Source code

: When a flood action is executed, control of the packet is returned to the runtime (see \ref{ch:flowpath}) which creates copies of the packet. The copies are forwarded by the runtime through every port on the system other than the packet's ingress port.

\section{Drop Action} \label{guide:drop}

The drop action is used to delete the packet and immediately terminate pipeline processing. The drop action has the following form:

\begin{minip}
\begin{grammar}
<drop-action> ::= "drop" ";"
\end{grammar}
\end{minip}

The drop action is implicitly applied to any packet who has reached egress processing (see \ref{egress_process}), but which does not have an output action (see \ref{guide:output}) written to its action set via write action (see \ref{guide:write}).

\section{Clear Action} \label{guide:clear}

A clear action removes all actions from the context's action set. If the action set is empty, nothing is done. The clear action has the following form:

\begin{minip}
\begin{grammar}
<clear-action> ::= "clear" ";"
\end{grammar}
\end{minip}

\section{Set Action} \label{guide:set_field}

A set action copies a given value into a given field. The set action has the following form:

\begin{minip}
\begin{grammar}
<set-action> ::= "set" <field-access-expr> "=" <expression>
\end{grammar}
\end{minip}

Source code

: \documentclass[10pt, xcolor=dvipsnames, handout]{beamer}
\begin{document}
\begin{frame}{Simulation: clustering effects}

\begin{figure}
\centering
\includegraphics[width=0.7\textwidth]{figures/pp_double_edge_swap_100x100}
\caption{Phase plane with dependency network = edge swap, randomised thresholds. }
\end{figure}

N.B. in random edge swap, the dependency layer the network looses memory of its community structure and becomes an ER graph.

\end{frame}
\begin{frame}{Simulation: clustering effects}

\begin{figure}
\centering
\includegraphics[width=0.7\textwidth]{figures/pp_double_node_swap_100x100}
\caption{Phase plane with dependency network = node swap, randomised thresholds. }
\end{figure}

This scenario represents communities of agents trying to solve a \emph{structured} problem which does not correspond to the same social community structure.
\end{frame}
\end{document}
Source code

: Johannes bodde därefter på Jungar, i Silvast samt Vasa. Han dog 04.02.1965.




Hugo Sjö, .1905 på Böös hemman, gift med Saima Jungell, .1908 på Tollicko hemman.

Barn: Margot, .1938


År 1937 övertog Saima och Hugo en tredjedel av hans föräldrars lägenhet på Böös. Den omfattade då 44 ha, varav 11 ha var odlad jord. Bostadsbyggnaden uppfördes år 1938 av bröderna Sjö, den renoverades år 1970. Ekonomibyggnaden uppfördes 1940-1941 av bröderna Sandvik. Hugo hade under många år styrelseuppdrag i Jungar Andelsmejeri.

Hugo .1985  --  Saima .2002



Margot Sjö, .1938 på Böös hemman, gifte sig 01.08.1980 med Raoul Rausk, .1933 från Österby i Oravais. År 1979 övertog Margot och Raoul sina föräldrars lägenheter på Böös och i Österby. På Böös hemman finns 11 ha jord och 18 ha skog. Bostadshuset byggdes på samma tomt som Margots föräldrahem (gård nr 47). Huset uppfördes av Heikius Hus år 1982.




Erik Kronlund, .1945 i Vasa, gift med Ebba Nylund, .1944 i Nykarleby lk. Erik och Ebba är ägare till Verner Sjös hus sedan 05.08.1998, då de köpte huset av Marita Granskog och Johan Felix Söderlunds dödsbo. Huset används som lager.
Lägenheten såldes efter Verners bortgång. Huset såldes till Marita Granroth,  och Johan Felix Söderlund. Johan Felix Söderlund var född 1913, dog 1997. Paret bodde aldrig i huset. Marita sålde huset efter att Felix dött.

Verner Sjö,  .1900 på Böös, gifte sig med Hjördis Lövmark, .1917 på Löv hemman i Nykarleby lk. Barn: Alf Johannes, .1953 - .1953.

---+---

#### Task details
Transcribe all of the lines in the records precisely.

#### Problem solution
Source code

: When a flood action is executed, control of the packet is returned to the runtime (see \ref{ch:flowpath}) which creates copies of the packet. The copies are forwarded by the runtime through every port on the system other than the packet's ingress port.

\section{Drop Action} \label{guide:drop}

The drop action is used to delete the packet and immediately terminate pipeline processing. The drop action has the following form:

\begin{minip}
\begin{grammar}
<drop-action> ::= "drop" ";"
\end{grammar}
\end{minip}

The drop action is implicitly applied to any packet who has reached egress processing (see \ref{egress_process}), but which does not have an output action (see \ref{guide:output}) written to its action set via write action (see \ref{guide:write}).

\section{Clear Action} \label{guide:clear}

A clear action removes all actions from the context's action set. If the action set is empty, nothing is done. The clear action has the following form:

\begin{minip}
\begin{grammar}
<clear-action> ::= "clear" ";"
\end{grammar}
\end{minip}

\section{Set Action} \label{guide:set_field}

A set action copies a given value into a given field. The set action has the following form:

\begin{minip}
\begin{grammar}
<set-action> ::= "set" <field-access-expr> "=" <expression>
\end{grammar}
\end{minip}

Source code

: \documentclass[10pt, xcolor=dvipsnames, handout]{beamer}
\begin{document}
\begin{frame}{Simulation: clustering effects}

\begin{figure}
\centering
\includegraphics[width=0.7\textwidth]{figures/pp_double_edge_swap_100x100}
\caption{Phase plane with dependency network = edge swap, randomised thresholds. }
\end{figure}

N.B. in random edge swap, the dependency layer the network looses memory of its community structure and becomes an ER graph.

\end{frame}
\begin{frame}{Simulation: clustering effects}

\begin{figure}
\centering
\includegraphics[width=0.7\textwidth]{figures/pp_double_node_swap_100x100}
\caption{Phase plane with dependency network = node swap, randomised thresholds. }
\end{figure}

This scenario represents communities of agents trying to solve a \emph{structured} problem which does not correspond to the same social community structure.
\end{frame}
\end{document}
Source code

: Johannes bodde därefter på Jungar, i Silvast samt Vasa. Han dog 04.02.1965.




Hugo Sjö, .1905 på Böös hemman, gift med Saima Jungell, .1908 på Tollicko hemman.

Barn: Margot, .1938


År 1937 övertog Saima och Hugo en tredjedel av hans föräldrars lägenhet på Böös. Den omfattade då 44 ha, varav 11 ha var odlad jord. Bostadsbyggnaden uppfördes år 1938 av bröderna Sjö, den renoverades år 1970. Ekonomibyggnaden uppfördes 1940-1941 av bröderna Sandvik. Hugo hade under många år styrelseuppdrag i Jungar Andelsmejeri.

Hugo .1985  --  Saima .2002



Margot Sjö, .1938 på Böös hemman, gifte sig 01.08.1980 med Raoul Rausk, .1933 från Österby i Oravais. År 1979 övertog Margot och Raoul sina föräldrars lägenheter på Böös och i Österby. På Böös hemman finns 11 ha jord och 18 ha skog. Bostadshuset byggdes på samma tomt som Margots föräldrahem (gård nr 47). Huset uppfördes av Heikius Hus år 1982.




Erik Kronlund, .1945 i Vasa, gift med Ebba Nylund, .1944 i Nykarleby lk. Erik och Ebba är ägare till Verner Sjös hus sedan 05.08.1998, då de köpte huset av Marita Granskog och Johan Felix Söderlunds dödsbo. Huset används som lager.
Lägenheten såldes efter Verners bortgång. Huset såldes till Marita Granroth,  och Johan Felix Söderlund. Johan Felix Söderlund var född 1913, dog 1997. Paret bodde aldrig i huset. Marita sålde huset efter att Felix dött.

Verner Sjö,  .1900 på Böös, gifte sig med Hjördis Lövmark, .1917 på Löv hemman i Nykarleby lk. Barn: Alf Johannes, .1953 - .1953.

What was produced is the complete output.